The Second Annual Exhibition was held November 1 – 13, 1909. It included "...almost 100 pictures in oil and watercolor, the work of 20 painters." The work included was not juried, as members could choose what work they wanted to exhibit.

==Membership==
During the course of its three-year existence, The Painters' Club of Los Angeles had around 53 members. A number of them went on to become major artists in California Impressionism as well as significant members of the California Art Club, including its first three Presidents. A membership card was designed by Martin Jacob Jackson. Some of the more prominent members are listed below.

- AUSTIN, Charles Percy (1883–1948), Active Member
- BISCHOFF, Franz (1864–1929), Active Member
- BORG, Carl Oscar (1879–1947), Charter Member
- BROWN, Benjamin Chambers (1865–1942), Active Member
- CONNER, Albert Clinton ("Pops") (1848–1929), Charter Member
- DANIELL, William Swift (1865–1933), Charter Member
- JACKSON, Martin Jacob (1871–1955), Active Member
- KILPATRICK, Aaron Edward (1872–1953), Active Member
- LIDDELL, Frank Rennsselear (1864–1923), Charter Member
- PUTHUFF, Hanson Duvall (1875–1972), Charter Member
- SMITH, Jack W. (1873–1949), Active Member
- WENDT, William (1845–1946), Active Member

Membership Source:

==Disbanding==
In December 1909 the Los Angeles Times announced that The Painters' Club was disbanding; in the next paragraph a new organization is announced: "...to be called the California Art Club."

Despite this seemingly sudden breakup, which happened soon after their second Annual Exhibition, there might be some clues. On at least two instances - August 24 and December 12, 1908 - members of the male-only Painters' Club visited the studios of William Wendt and Julia Bracken Wendt. William Wendt had been elected as a member just weeks before their visit on August 4, 1908, but due to club rules regarding women artists, Julia Wendt was never a member, despite the fact that she was a successful sculptor who was exhibiting and working on commissions on a national level. During their first visit the men viewed new paintings by Mr. Wendt and "recent bits of modeling" by Mrs. Wendt, before members of the club were treated to lunch. On the second occasion, the club threw the Wendts a surprise party.

Tucked in with the announcements of the ending of one art club and the start of another, Antony Anderson casually dropped a snide comment about the new club's decision to allow women artists to join, as if to say we may as well allow them to join because they would find a way to get in anyway. Two swift responses to it were printed as Open Letters in the Times: the first by J. B. Wendt in January 1910 and the second by one L. Pinkham, February 1910.
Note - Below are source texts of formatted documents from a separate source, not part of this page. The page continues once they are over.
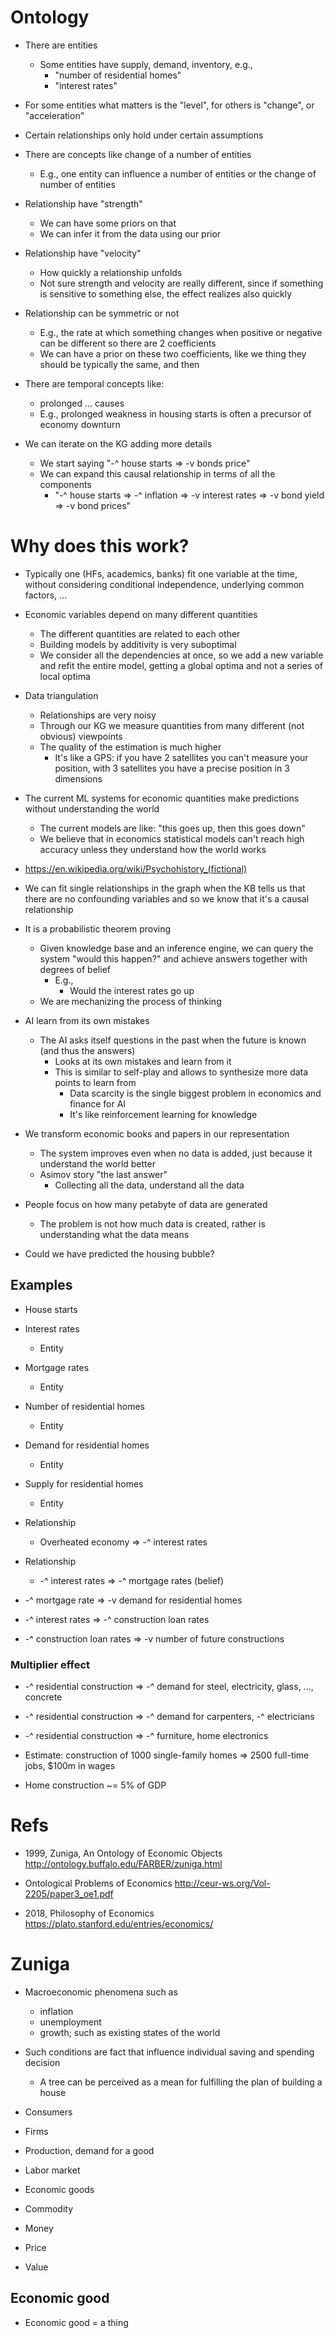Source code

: # Ontology

- There are entities
  - Some entities have supply, demand, inventory, e.g.,
    - "number of residential homes"
    - "interest rates"

- For some entities what matters is the "level", for others is "change", or
  "acceleration"

- Certain relationships only hold under certain assumptions 

- There are concepts like change of a number of entities
  - E.g., one entity can influence a number of entities or the change of number
    of entities

- Relationship have "strength"
  - We can have some priors on that
  - We can infer it from the data using our prior

- Relationship have "velocity"
  - How quickly a relationship unfolds
  - Not sure strength and velocity are really different, since if something is
    sensitive to something else, the effect realizes also quickly

- Relationship can be symmetric or not
  - E.g., the rate at which something changes when positive or negative can be
    different so there are 2 coefficients
  - We can have a prior on these two coefficients, like we thing they should be
    typically the same, and then 

- There are temporal concepts like:
  - prolonged ... causes 
  - E.g., prolonged weakness in housing starts is often a precursor of economy
    downturn

- We can iterate on the KG adding more details
  - We start saying "-^ house starts => -v bonds price"
  - We can expand this causal relationship in terms of all the components
    - "-^ house starts => -^ inflation => -v interest rates => -v bond yield =>
      -v bond prices"

# Why does this work?

- Typically one (HFs, academics, banks) fit one variable at the time, without
  considering conditional independence, underlying common factors, ...
- Economic variables depend on many different quantities
  - The different quantities are related to each other
  - Building models by additivity is very suboptimal
  - We consider all the dependencies at once, so we add a new variable and refit
    the entire model, getting a global optima and not a series of local optima

- Data triangulation
  - Relationships are very noisy
  - Through our KG we measure quantities from many different (not obvious)
    viewpoints
  - The quality of the estimation is much higher
    - It's like a GPS: if you have 2 satellites you can't measure your position,
      with 3 satellites you have a precise position in 3 dimensions

- The current ML systems for economic quantities make predictions without
  understanding the world
  - The current models are like: "this goes up, then this goes down"
  - We believe that in economics statistical models can't reach high accuracy
    unless they understand how the world works

- https://en.wikipedia.org/wiki/Psychohistory_(fictional)

- We can fit single relationships in the graph when the KB tells us that there
  are no confounding variables and so we know that it's a causal relationship

- It is a probabilistic theorem proving
  - Given knowledge base and an inference engine, we can query the system "would
    this happen?" and achieve answers together with degrees of belief
      - E.g.,
        - Would the interest rates go up 
  - We are mechanizing the process of thinking

- AI learn from its own mistakes
  - The AI asks itself questions in the past when the future is known (and thus
    the answers)
    - Looks at its own mistakes and learn from it
    - This is similar to self-play and allows to synthesize more data points to
      learn from
        - Data scarcity is the single biggest problem in economics and finance
          for AI
        - It's like reinforcement learning for knowledge

- We transform economic books and papers in our representation
  - The system improves even when no data is added, just because it understand
    the world better
  - Asimov story "the last answer"
    - Collecting all the data, understand all the data

- People focus on how many petabyte of data are generated
  - The problem is not how much data is created, rather is understanding what the
    data means

- Could we have predicted the housing bubble?

## Examples

- House starts

- Interest rates
  - Entity

- Mortgage rates
  - Entity

- Number of residential homes
  - Entity

- Demand for residential homes
  - Entity

- Supply for residential homes
  - Entity

- Relationship
  - Overheated economy => -^ interest rates

- Relationship
  - -^ interest rates => -^ mortgage rates (belief)

- -^ mortgage rate => -v demand for residential homes

- -^ interest rates => -^ construction loan rates
- -^ construction loan rates => -v number of future constructions

### Multiplier effect

- -^ residential construction => -^ demand for steel, electricity, glass,
  ..., concrete

- -^ residential construction => -^ demand for carpenters, -^ electricians

- -^ residential construction => -^ furniture, home electronics

- Estimate: construction of 1000 single-family homes => 2500 full-time jobs,
  $100m in wages

- Home construction ~= 5% of GDP

# Refs
- 1999, Zuniga, An Ontology of Economic Objects
  http://ontology.buffalo.edu/FARBER/zuniga.html

- Ontological Problems of Economics
  http://ceur-ws.org/Vol-2205/paper3_oe1.pdf

- 2018, Philosophy of Economics
  https://plato.stanford.edu/entries/economics/

# Zuniga

- Macroeconomic phenomena such as
  - inflation
  - unemployment
  - growth;
  such as existing states of the world

- Such conditions are fact that influence individual saving and spending decision
  - A tree can be perceived as a mean for fulfilling the plan of building a house

- Consumers
- Firms
- Production, demand for a good
- Labor market
- Economic goods
- Commodity
- Money
- Price
- Value

## Economic good

- Economic good = a thing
Along with these rebukes, another successful female artist was exhibiting at Blanchard Art Gallery, though not of course with The Painters' Club. Helma Heynsen Jahn (1874–1925), later a member of the California Art Club, participated in another exhibition that followed just on the heels of the Second Annual Exhibition. Referred to only as "...the second annual exhibition of works by representational oil painters of Southern California...," it ran from November 16 – December 4, 1909, and though "...only 15 painters in oils have contributed to this exhibition...", that included work by major artists Franz Bischoff, Carl Oscar Borg, Hanson Puthuff, and William Wendt. Perhaps The Painters' Club felt it would ultimately be better to allow women to join and unify the strongest artists, regardless of gender, into one group.